La maison d’Autriche, qui pendant la guerre de la succession pensa un instant qu’elle aurait à la fois l’empire en Allemagne et toute la monarchie espagnole, crut qu’au traité d’Utrecht et de Bade elle perdait beaucoup. Elle perdit sur son ambition; mais elle acquit une prépondérance décisive en Italie par la réunion entre ses mains du royaume de Naples, du Milanais, de la Sardaigne et des ports de Toscane.
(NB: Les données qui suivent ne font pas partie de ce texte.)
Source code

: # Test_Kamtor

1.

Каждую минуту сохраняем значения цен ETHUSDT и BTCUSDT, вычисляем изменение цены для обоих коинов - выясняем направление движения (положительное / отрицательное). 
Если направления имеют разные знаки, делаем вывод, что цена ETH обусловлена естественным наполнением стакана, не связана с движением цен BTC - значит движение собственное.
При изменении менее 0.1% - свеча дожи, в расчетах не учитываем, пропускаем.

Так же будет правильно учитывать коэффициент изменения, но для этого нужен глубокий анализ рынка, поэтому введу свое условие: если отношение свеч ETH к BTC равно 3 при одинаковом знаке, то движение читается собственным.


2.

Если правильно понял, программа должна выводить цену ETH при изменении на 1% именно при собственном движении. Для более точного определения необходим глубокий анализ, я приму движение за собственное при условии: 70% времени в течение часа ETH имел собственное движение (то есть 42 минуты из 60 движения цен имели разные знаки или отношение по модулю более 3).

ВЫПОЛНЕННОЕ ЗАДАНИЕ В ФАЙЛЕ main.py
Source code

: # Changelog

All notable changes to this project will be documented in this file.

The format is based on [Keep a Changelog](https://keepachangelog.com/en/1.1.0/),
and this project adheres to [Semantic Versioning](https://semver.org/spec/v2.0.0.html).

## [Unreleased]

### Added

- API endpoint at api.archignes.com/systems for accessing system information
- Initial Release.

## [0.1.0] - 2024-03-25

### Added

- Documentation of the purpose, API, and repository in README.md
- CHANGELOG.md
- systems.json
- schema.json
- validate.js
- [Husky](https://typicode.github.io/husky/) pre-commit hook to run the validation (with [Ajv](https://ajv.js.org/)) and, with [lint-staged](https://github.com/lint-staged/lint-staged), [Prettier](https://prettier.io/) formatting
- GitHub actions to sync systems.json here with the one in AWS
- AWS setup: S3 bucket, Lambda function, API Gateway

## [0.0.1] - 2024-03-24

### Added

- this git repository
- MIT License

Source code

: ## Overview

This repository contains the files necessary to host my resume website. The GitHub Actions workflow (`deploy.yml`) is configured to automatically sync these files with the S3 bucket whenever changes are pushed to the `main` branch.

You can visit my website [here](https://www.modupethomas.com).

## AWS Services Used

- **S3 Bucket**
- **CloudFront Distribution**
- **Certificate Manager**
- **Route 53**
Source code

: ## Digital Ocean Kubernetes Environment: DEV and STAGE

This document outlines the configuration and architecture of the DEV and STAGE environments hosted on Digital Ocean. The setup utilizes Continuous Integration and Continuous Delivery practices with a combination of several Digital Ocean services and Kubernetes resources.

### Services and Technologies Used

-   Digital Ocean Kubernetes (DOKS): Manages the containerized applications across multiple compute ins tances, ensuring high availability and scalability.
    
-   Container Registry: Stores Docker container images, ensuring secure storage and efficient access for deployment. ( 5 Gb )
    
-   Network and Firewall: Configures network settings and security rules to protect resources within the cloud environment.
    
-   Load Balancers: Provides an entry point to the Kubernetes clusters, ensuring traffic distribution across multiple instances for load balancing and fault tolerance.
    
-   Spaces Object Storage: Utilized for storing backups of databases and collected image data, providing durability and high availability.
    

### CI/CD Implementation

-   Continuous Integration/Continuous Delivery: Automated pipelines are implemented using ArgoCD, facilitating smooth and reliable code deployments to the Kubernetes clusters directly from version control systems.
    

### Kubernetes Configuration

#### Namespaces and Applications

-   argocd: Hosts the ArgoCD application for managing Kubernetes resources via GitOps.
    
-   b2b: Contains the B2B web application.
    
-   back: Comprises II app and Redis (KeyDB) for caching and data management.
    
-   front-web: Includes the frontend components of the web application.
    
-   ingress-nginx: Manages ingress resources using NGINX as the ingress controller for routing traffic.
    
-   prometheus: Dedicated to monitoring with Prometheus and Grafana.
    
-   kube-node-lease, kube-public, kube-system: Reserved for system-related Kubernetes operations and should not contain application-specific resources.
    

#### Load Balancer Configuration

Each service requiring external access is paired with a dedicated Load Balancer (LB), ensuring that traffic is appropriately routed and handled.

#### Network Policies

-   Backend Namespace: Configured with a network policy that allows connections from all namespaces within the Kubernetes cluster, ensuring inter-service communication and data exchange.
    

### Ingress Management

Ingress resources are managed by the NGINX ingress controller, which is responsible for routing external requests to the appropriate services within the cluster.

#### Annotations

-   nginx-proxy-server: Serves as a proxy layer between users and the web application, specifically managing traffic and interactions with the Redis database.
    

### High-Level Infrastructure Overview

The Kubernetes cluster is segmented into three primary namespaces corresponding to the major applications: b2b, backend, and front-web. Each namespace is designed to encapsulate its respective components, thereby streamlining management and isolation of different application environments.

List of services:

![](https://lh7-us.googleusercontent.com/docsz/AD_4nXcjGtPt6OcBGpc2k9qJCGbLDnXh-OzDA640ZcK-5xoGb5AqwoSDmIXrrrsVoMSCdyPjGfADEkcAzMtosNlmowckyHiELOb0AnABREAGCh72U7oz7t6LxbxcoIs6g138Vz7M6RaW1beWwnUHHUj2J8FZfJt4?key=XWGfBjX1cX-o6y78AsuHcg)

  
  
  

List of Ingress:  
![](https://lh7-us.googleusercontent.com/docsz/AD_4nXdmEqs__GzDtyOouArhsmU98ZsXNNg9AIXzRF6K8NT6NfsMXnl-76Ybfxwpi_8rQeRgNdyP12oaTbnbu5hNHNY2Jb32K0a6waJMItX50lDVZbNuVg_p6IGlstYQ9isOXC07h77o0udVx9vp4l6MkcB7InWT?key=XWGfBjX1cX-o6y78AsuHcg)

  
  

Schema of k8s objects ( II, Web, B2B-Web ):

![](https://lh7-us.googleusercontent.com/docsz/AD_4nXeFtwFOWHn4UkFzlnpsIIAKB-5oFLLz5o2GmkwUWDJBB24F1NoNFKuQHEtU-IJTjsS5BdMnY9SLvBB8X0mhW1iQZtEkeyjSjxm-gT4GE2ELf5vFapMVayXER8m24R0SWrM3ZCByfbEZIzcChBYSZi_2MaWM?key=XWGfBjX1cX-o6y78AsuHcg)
  1. Le comte de Marsigli était de Bologne; il avait servi en Autriche. C’était un savant autant qu’un militaire. Nous avons de lui un ouvrage très curieux intitulé : Danubius Pannonico-mysicus, observationibus geographicis, astronomicis, hydrographicis, historicis, physicis perlustratus. J’ai lu avec beaucoup d’intérêt tout ce qui dans cet ouvrage concerne l’histoire du Danube. Le comte de Marsigli a fait de plus un ouvrage intitulé Etat militaire de l’empire ottoman, ses Progrès et sa Décadence. Ce livre est terminé par une invitation aux princes chrétiens de se réunir contre un ennemi qui n’a d’imposant que son ancienne révolution, mais qui ne résisterait pas aux armées disciplinées de l’Europe. Marsigli est un des ancêtres de la question d’Orient.